Yep, after that I had to broaden my reading horizons. I was in middle school at the time and obviously there was still a world of books to discover (something that never changes). 

By the time I had my driver's license, I had learned that almost any bribe could earn me books. I blame it on my mom who, when I was 13, would promise me books in exchange for helping babysit my three little sisters. Anyway, it was around that time that I really started to explore new release sections and got completely hooked on hardcovers! Expensive habit to have. It's easier to be adventurous with someone else's money! I do have to say that this was all before I started my first job, and once I had started working, all of my money went to books. 

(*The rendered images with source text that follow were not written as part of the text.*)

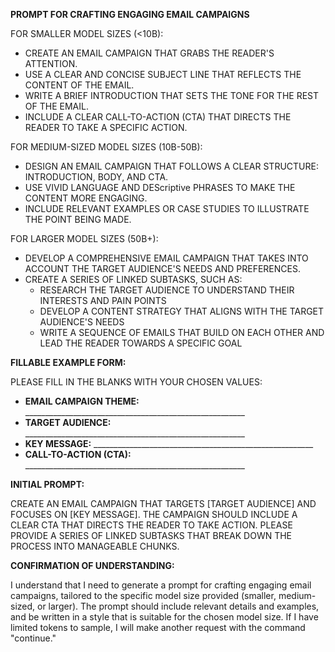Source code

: **PROMPT FOR CRAFTING ENGAGING EMAIL CAMPAIGNS**

FOR SMALLER MODEL SIZES (<10B):

* CREATE AN EMAIL CAMPAIGN THAT GRABS THE READER'S ATTENTION.
* USE A CLEAR AND CONCISE SUBJECT LINE THAT REFLECTS THE CONTENT OF THE EMAIL.
* WRITE A BRIEF INTRODUCTION THAT SETS THE TONE FOR THE REST OF THE EMAIL.
* INCLUDE A CLEAR CALL-TO-ACTION (CTA) THAT DIRECTS THE READER TO TAKE A SPECIFIC ACTION.

FOR MEDIUM-SIZED MODEL SIZES (10B-50B):

* DESIGN AN EMAIL CAMPAIGN THAT FOLLOWS A CLEAR STRUCTURE: INTRODUCTION, BODY, AND CTA.
* USE VIVID LANGUAGE AND DEScriptive PHRASES TO MAKE THE CONTENT MORE ENGAGING.
* INCLUDE RELEVANT EXAMPLES OR CASE STUDIES TO ILLUSTRATE THE POINT BEING MADE.

FOR LARGER MODEL SIZES (50B+):

* DEVELOP A COMPREHENSIVE EMAIL CAMPAIGN THAT TAKES INTO ACCOUNT THE TARGET AUDIENCE'S NEEDS AND PREFERENCES.
* CREATE A SERIES OF LINKED SUBTASKS, SUCH AS:
	+ RESEARCH THE TARGET AUDIENCE TO UNDERSTAND THEIR INTERESTS AND PAIN POINTS
	+ DEVELOP A CONTENT STRATEGY THAT ALIGNS WITH THE TARGET AUDIENCE'S NEEDS
	+ WRITE A SEQUENCE OF EMAILS THAT BUILD ON EACH OTHER AND LEAD THE READER TOWARDS A SPECIFIC GOAL

**FILLABLE EXAMPLE FORM:**

PLEASE FILL IN THE BLANKS WITH YOUR CHOSEN VALUES:

* **EMAIL CAMPAIGN THEME:** _______________________________________________________
* **TARGET AUDIENCE:** _______________________________________________________
* **KEY MESSAGE:** _______________________________________________________
* **CALL-TO-ACTION (CTA):** _______________________________________________________

**INITIAL PROMPT:**

CREATE AN EMAIL CAMPAIGN THAT TARGETS [TARGET AUDIENCE] AND FOCUSES ON [KEY MESSAGE]. THE CAMPAIGN SHOULD INCLUDE A CLEAR CTA THAT DIRECTS THE READER TO TAKE ACTION. PLEASE PROVIDE A SERIES OF LINKED SUBTASKS THAT BREAK DOWN THE PROCESS INTO MANAGEABLE CHUNKS.

**CONFIRMATION OF UNDERSTANDING:**

I understand that I need to generate a prompt for crafting engaging email campaigns, tailored to the specific model size provided (smaller, medium-sized, or larger). The prompt should include relevant details and examples, and be written in a style that is suitable for the chosen model size. If I have limited tokens to sample, I will make another request with the command "continue."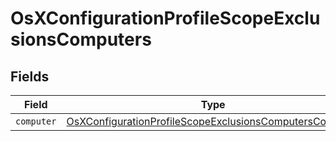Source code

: # OsXConfigurationProfileScopeExclusionsComputers


## Fields

| Field                                                                                                                                     | Type                                                                                                                                      | Required                                                                                                                                  | Description                                                                                                                               |
| ----------------------------------------------------------------------------------------------------------------------------------------- | ----------------------------------------------------------------------------------------------------------------------------------------- | ----------------------------------------------------------------------------------------------------------------------------------------- | ----------------------------------------------------------------------------------------------------------------------------------------- |
| `computer`                                                                                                                                | [OsXConfigurationProfileScopeExclusionsComputersComputer](../../models/shared/osxconfigurationprofilescopeexclusionscomputerscomputer.md) | :heavy_minus_sign:                                                                                                                        | N/A                                                                                                                                       |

To the point. My newly discovered adventurous tendency to randomly pick up and buy books by authors I had never heard of (ah, my favorite thing to do these days) happened to coincide with what I believe was the beginning of the Scandinavian craze. There is no doubt today that Scandinavian authors have dug a niche for themselves in the mystery genre. They have a style that is completely their own - something you can detect almost from page one. It's hard to explain, but it's there. 

The book pictured above is a title called Blackwater by Kerstin Ekman, a book that is amazingly still in print today! It was about a mother and daughter who find the bodies of two murder victims in the woods. The daughter grows up and the murder is still unsolved, but a series of events is about to change all of that. Another discovery I made around the same time was Peter Hoeg's Smilla's Sense of Snow. I loved both the book and the movie.

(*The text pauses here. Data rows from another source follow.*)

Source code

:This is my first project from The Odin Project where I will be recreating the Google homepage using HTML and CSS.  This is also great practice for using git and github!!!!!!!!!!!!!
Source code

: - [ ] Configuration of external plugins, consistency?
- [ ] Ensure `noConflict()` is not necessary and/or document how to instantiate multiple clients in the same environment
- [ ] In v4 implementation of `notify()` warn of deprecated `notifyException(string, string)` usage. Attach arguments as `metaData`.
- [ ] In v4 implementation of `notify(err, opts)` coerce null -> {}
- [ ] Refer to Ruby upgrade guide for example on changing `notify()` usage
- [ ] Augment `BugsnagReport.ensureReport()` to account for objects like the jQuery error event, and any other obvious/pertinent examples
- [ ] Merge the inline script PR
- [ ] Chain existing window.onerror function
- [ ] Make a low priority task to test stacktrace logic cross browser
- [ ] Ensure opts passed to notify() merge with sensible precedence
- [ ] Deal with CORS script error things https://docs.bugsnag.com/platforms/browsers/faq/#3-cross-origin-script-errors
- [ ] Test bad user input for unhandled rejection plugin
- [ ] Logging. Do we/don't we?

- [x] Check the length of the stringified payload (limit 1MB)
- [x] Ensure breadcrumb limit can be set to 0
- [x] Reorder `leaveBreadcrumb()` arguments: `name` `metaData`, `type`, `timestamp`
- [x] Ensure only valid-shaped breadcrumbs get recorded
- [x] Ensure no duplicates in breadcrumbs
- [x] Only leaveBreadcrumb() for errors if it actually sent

Since then, there has been an explosion of these releases. Arnaldur Indrason, Asa Larsson, Kjell Erickson, Henning Mankell, Karin Fossum, the list just goes on and on. 

So, if you're in the mood to try something different, give one of these guys a try, or just browse around and pick up something you've never heard of. It's always a gamble, but I find that I like it more often than not!

Thursday, April 24, 2008

It's the quiet ones you have to watch out for

Jennifer McMahon eased onto the scene last year with her debut Promise Not to Tell. It was a quiet ease, she barely made any waves. But wait, that's not entirely true. Promise was gaining attention even before it hit shelves. I'm not even sure where I heard about it first, but I do know that I was looking for it the day it was supposed to have been released.

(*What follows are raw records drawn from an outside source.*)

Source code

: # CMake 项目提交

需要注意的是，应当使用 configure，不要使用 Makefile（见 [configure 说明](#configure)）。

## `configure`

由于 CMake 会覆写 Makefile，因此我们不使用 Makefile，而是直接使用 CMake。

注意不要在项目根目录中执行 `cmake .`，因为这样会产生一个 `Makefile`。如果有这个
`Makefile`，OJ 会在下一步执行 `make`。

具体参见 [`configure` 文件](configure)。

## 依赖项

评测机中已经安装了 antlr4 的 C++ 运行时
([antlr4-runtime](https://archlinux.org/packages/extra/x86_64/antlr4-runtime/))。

Promise Not to Tell is about a murder in a small town. Kate Cypher has returned home to care for her mother and finds out that on the day of her arrival, the body of a young girl was found. The murder uncovers old memories and suspicions that the town, and Kate, would rather not consider. When Kate was a child she was friends with a local farm girl named Del. Del was the kid that all of their classmates made fun of. One day Del was found murdered and Kate has to wonder if the latest crime is tied into the one from so long ago. 

Promise is one part eerie mystery, one part coming-of-age story, and one part self-discovery tale. There's a slight supernatural twist that really makes you wonder, just as Kate does, could Del be seeking revenge from the grave?

Funny story about my experience with Promise, right after I finished reading it, I get this call from my uncle who is raving about this book he just read. He put it in the mail and when it arrived guess what it was. 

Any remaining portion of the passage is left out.